7/10
Dick Van Dyke's serious role
1 January 2011
Dick Van Dyke is best known as the comedy writer who trips over an ottoman, and Stanley Kramer is best known as the director of movies like "It's a Mad, Mad, Mad, Mad World", so a collaboration of the two men could seemingly only be the zaniest comedy. As it turns out, the result is nothing of the sort. "The Runner Stumbles" is a very serious movie. Van Dyke plays a priest charged with murdering a nun (Kathleen Quinlan) with whom he was having an affair.

The movie is apparently based on a true story. While the love affair and subsequent trial are the main focus, the movie also seems to be dealing with - if subtly - discrimination towards Catholics in the United States in the early 20th century. The children who attend school in the church feel as if they live happy lives with the nuns and priest, but the trial allows the townspeople to be as hostile as they want towards the priest (and by extension, Catholics in general). The movie is sort of like Kramer's "Inherit the Wind" in that regard.

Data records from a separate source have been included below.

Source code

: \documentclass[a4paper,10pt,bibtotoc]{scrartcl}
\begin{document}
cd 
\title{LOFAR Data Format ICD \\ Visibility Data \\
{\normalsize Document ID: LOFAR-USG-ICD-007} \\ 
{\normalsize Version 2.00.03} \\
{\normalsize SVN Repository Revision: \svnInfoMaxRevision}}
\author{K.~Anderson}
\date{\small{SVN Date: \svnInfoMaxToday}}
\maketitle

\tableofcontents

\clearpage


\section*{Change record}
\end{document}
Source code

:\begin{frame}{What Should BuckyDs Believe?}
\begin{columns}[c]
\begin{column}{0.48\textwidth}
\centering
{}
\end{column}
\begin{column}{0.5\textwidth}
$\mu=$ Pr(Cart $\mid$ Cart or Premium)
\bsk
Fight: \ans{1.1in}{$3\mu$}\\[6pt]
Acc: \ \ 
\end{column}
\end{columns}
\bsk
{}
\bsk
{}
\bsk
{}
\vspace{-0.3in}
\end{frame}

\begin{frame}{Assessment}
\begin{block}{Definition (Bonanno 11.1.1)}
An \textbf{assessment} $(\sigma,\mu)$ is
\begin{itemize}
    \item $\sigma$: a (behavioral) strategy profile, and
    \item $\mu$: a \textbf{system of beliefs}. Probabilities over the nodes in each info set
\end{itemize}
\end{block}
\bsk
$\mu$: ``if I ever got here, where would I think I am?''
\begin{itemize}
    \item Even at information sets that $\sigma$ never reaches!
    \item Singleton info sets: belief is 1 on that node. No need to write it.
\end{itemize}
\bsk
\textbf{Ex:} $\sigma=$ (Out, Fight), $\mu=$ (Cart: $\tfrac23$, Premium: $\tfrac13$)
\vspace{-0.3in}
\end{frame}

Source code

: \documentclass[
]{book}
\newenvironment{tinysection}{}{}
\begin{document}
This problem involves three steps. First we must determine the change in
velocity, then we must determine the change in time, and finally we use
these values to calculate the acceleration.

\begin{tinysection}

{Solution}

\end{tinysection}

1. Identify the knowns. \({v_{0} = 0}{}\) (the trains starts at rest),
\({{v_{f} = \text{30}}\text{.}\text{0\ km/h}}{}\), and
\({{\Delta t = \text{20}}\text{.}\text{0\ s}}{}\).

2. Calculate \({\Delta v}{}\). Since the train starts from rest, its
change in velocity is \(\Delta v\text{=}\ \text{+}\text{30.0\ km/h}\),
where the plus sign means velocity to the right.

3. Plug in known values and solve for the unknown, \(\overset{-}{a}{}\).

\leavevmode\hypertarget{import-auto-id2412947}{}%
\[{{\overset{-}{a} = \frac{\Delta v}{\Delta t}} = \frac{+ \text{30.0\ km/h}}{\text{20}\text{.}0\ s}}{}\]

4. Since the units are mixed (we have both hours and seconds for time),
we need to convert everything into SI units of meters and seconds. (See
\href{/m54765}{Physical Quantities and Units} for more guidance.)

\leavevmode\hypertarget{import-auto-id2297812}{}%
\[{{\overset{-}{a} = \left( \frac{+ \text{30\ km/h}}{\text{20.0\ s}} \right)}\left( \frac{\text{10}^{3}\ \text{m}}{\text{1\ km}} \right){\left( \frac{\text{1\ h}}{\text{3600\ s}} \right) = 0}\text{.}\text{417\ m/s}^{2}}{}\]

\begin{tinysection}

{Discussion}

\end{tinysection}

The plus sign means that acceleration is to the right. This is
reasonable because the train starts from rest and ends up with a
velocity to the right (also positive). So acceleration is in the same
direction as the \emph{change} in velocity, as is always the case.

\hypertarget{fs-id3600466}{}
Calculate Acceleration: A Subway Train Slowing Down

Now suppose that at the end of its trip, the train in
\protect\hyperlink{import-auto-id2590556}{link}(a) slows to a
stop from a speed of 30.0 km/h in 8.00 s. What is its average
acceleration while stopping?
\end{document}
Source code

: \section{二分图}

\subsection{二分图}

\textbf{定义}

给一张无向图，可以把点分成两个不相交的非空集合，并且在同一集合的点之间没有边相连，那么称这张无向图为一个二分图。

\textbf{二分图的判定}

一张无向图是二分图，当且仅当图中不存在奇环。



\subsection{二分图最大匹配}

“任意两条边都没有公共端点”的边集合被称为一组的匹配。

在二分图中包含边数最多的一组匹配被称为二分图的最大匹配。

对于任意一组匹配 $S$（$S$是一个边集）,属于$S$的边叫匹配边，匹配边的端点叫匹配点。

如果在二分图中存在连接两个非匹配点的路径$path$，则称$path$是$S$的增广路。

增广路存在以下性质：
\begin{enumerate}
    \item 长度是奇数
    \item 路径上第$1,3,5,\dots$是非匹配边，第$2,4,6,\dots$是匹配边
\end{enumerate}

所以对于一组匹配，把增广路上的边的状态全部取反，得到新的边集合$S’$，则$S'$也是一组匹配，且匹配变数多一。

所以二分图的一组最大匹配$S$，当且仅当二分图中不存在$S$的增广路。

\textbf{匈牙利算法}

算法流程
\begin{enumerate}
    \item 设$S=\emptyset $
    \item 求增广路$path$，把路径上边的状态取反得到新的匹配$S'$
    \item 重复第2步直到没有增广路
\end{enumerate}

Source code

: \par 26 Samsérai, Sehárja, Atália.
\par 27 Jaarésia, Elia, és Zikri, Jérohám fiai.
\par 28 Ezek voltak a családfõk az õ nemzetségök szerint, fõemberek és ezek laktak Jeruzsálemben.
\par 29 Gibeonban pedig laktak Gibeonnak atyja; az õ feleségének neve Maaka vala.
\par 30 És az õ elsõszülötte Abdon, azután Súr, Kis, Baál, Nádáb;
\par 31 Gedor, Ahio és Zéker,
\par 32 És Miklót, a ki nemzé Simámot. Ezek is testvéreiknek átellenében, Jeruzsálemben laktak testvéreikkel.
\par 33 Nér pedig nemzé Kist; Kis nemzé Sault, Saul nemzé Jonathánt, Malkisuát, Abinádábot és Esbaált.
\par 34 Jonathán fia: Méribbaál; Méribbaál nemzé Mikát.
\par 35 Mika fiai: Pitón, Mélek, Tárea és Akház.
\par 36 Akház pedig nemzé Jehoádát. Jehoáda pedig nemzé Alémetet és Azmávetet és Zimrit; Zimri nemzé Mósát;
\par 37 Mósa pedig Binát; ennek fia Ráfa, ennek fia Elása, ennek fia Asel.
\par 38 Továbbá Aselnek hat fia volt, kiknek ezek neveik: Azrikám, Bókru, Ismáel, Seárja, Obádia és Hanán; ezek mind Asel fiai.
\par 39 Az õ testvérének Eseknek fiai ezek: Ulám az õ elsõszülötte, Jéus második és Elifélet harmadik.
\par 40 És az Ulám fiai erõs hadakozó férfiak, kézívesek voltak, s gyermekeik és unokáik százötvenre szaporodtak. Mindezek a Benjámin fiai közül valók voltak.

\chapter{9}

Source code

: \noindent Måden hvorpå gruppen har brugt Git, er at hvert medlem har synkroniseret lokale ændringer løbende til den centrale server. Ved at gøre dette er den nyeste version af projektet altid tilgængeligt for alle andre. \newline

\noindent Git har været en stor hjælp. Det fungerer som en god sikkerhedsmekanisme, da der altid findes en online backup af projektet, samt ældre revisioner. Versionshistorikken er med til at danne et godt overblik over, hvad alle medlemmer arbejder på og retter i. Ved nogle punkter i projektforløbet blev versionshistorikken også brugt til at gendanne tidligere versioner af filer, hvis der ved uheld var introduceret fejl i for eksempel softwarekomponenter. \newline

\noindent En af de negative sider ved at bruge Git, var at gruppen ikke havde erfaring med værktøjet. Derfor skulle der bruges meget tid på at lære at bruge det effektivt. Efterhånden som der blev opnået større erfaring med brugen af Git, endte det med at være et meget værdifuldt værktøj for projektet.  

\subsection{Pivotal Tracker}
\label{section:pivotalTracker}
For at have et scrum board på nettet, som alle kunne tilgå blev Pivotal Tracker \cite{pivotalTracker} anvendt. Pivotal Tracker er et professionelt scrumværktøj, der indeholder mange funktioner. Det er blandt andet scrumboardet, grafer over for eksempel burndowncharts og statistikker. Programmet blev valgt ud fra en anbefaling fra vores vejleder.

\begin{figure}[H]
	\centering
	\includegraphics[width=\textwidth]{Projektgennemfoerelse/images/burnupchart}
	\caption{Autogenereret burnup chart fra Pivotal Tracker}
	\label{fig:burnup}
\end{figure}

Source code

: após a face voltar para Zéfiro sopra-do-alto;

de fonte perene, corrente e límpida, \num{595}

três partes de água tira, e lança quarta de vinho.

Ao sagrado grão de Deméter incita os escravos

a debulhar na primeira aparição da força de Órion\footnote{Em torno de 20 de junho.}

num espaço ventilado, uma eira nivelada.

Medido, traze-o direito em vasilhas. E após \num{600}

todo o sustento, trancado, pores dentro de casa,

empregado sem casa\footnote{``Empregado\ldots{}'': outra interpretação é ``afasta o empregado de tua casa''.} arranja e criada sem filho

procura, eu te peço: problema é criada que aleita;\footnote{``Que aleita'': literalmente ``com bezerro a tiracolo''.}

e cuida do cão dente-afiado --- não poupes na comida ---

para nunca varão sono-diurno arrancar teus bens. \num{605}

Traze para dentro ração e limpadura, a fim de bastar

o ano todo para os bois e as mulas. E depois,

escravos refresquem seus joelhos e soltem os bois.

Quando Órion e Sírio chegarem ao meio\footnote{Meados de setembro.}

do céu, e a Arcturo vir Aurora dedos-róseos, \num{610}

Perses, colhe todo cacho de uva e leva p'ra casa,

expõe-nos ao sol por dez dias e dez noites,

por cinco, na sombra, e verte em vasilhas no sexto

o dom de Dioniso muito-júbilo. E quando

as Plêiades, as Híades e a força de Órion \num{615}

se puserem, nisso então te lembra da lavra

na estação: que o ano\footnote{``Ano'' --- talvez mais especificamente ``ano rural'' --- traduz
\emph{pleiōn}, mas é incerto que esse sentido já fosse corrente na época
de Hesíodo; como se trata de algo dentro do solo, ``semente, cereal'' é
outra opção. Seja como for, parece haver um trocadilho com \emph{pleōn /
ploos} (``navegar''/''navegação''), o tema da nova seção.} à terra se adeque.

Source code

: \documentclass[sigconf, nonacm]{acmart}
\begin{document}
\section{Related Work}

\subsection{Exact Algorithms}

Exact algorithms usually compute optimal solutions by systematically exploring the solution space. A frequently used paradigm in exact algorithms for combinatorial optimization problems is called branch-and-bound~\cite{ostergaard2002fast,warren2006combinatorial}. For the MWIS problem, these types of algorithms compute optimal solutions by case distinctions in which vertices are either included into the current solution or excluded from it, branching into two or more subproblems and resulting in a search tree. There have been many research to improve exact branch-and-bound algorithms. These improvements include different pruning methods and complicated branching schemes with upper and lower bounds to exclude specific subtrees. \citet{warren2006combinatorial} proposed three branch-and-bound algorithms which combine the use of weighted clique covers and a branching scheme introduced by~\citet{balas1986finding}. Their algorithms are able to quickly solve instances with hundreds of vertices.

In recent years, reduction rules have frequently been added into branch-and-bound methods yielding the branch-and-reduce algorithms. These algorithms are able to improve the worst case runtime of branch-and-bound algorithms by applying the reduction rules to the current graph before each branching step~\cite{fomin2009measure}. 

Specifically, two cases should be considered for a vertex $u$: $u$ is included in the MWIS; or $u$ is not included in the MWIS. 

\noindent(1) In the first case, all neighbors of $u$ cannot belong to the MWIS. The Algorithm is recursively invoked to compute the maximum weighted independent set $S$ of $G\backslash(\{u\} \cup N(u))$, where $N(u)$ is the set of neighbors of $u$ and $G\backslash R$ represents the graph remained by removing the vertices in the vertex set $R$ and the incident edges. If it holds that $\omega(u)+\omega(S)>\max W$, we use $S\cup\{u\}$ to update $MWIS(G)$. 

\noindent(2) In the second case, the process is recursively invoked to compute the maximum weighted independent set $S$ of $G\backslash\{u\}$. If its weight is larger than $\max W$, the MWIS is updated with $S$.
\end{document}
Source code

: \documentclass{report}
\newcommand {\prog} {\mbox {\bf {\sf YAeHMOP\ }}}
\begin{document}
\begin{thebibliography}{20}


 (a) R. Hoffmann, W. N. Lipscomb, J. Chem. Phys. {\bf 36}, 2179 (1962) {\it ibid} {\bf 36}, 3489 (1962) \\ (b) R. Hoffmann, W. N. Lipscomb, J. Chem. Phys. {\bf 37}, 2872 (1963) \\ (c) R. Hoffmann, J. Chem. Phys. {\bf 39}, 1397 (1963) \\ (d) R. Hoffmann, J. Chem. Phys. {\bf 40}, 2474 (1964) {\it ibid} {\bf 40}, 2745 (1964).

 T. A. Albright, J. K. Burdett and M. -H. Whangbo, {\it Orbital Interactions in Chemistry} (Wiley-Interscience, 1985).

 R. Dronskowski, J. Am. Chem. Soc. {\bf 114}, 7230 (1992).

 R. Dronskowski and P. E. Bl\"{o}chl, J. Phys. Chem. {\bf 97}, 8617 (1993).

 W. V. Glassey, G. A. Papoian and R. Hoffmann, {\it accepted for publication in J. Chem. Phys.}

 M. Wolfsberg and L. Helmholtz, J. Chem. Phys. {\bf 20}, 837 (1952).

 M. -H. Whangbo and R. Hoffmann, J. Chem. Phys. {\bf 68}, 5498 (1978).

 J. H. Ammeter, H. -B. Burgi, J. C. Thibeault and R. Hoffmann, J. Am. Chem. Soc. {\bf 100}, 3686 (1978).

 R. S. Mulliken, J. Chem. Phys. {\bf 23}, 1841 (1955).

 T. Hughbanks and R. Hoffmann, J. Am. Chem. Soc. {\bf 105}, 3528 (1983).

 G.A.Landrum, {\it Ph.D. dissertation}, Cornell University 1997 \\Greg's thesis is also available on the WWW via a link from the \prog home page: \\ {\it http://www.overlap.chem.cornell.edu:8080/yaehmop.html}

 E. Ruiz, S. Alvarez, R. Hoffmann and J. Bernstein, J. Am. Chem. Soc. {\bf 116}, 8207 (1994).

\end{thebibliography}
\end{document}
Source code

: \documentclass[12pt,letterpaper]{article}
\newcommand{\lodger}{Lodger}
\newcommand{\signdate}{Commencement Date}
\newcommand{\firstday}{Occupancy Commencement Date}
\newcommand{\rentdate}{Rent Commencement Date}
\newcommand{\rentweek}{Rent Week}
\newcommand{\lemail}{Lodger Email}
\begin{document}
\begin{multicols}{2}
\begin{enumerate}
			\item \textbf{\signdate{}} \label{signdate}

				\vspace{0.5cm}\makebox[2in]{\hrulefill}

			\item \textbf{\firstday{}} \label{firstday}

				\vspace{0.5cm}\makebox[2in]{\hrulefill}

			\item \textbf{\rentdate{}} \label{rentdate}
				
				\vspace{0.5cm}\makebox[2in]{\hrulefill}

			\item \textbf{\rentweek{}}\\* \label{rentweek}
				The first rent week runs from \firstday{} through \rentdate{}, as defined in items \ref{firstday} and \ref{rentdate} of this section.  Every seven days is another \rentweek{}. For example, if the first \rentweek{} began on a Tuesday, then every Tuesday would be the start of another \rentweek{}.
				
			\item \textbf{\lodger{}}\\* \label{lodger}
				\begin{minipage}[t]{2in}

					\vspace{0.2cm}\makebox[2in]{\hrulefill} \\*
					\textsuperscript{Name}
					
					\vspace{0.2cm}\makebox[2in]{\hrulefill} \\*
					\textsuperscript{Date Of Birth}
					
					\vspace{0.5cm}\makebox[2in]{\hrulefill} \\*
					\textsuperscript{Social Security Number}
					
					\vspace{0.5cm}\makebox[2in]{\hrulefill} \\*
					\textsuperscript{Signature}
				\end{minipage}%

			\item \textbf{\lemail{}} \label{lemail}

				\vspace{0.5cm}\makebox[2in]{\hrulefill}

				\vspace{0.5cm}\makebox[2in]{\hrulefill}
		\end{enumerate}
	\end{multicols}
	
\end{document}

So anyway, "The Runner Stumbles" isn't any kind of masterpiece, but still a good look at discrimination, and the collapse of innocence that the church undergoes. A fine end for Stanley Kramer's career, and certainly good roles for Van Dyke and Quinlan. Also starring Maureen Stapleton, Tammy Grimes, Beau Bridges and Ray Bolger (the Scarecrow in "The Wizard of Oz").